Regardless of how carefully materials management, IT and biomedical engineering have screened incoming equipment and devices, and no matter how vigilantly they maintain updates and software patches, security can be compromised when those devices are on the floors, in use by clinicians. That’s where the rubber meets the road.
Getting clinicians to understand there are computers in many of the devices and equipment they use – and that it must be accounted for from an inventory perspective – is a challenge, says Marx. Another challenge: impressing on all staff the potential dangers of plugging outside equipment and devices into the hospital’s network.
“Organizationally, it’s our responsibility to create a security-aware culture,” says Marx. “We have to make people aware of privacy and security in all aspects of the organization.” Clinicians need to be reminded to exercise caution when handling paper-based documents, she says. But the stakes are raised when electronics are brought into the picture.
“We educate people that even the copy machine might have a computer chip in it – and could have patient information stored on it,” she says. “And even if the IV pump doesn’t look like it has a computer chip in it, it could be storing patient information.
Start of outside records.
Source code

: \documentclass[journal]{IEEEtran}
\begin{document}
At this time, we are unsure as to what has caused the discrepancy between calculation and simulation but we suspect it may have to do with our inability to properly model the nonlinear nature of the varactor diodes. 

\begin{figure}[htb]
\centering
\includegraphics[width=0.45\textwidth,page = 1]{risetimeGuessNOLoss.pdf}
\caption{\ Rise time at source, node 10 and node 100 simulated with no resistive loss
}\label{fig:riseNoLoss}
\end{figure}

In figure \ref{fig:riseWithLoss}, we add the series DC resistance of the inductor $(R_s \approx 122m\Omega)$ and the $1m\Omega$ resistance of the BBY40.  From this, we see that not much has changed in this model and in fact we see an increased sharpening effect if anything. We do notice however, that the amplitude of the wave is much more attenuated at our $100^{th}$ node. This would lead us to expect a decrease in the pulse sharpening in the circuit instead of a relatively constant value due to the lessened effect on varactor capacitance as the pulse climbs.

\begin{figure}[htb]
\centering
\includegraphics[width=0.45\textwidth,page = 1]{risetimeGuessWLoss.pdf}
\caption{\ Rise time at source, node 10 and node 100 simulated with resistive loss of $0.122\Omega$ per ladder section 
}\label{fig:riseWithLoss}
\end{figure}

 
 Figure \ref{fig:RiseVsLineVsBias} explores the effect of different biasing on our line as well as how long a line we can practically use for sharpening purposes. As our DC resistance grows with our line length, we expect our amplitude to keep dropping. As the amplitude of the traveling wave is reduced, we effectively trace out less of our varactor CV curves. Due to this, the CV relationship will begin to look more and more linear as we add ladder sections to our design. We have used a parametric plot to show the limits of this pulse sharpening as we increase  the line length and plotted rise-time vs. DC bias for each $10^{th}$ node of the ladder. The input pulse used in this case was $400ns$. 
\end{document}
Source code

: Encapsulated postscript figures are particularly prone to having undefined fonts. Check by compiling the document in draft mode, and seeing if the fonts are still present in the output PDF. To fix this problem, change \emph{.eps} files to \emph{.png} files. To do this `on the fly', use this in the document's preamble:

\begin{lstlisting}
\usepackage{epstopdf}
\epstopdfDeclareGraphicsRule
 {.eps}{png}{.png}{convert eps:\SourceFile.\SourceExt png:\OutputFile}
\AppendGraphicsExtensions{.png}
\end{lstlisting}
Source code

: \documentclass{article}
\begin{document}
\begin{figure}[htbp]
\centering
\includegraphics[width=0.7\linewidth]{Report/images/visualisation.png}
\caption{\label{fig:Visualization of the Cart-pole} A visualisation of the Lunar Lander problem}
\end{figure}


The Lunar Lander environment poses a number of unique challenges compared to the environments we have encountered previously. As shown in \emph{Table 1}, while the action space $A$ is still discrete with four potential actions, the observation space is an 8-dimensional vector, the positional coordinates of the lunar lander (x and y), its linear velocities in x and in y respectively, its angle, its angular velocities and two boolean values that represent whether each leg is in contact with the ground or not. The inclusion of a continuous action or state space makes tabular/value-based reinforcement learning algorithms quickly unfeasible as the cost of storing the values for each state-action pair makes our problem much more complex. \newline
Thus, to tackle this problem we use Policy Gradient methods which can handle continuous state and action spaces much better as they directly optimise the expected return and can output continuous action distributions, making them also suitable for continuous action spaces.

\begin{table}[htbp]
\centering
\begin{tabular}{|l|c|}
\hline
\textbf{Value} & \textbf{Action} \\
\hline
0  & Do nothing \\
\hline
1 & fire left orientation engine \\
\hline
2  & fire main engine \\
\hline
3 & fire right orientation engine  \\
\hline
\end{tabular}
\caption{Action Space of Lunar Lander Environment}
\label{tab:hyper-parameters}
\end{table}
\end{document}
There are numerous areas that people don’t think about. And if you don’t have that awareness that computers are everywhere, you can create a breach.”
The trick is to elevate clinicians’ sensitivity to cybersecurity without overburdening them. “Sometimes, technology can push clinicians away from doing what they’re here to do. We want technology to enhance the experience of the patient. It’s our job to make sure it’s doing that.”
Ensuring cybersecurity means extra time, work and effort, says Marx. Perhaps it means an extra hour or two on the contracting/negotiating end. “We’re absorbing this into what we’re already doing.
“Technology improves the end user’s experience, but there’s an infrastructure that has to be created. You have to take [cybersecurity] seriously, and organizations have to recognize they’ll need to put additional resources on it.”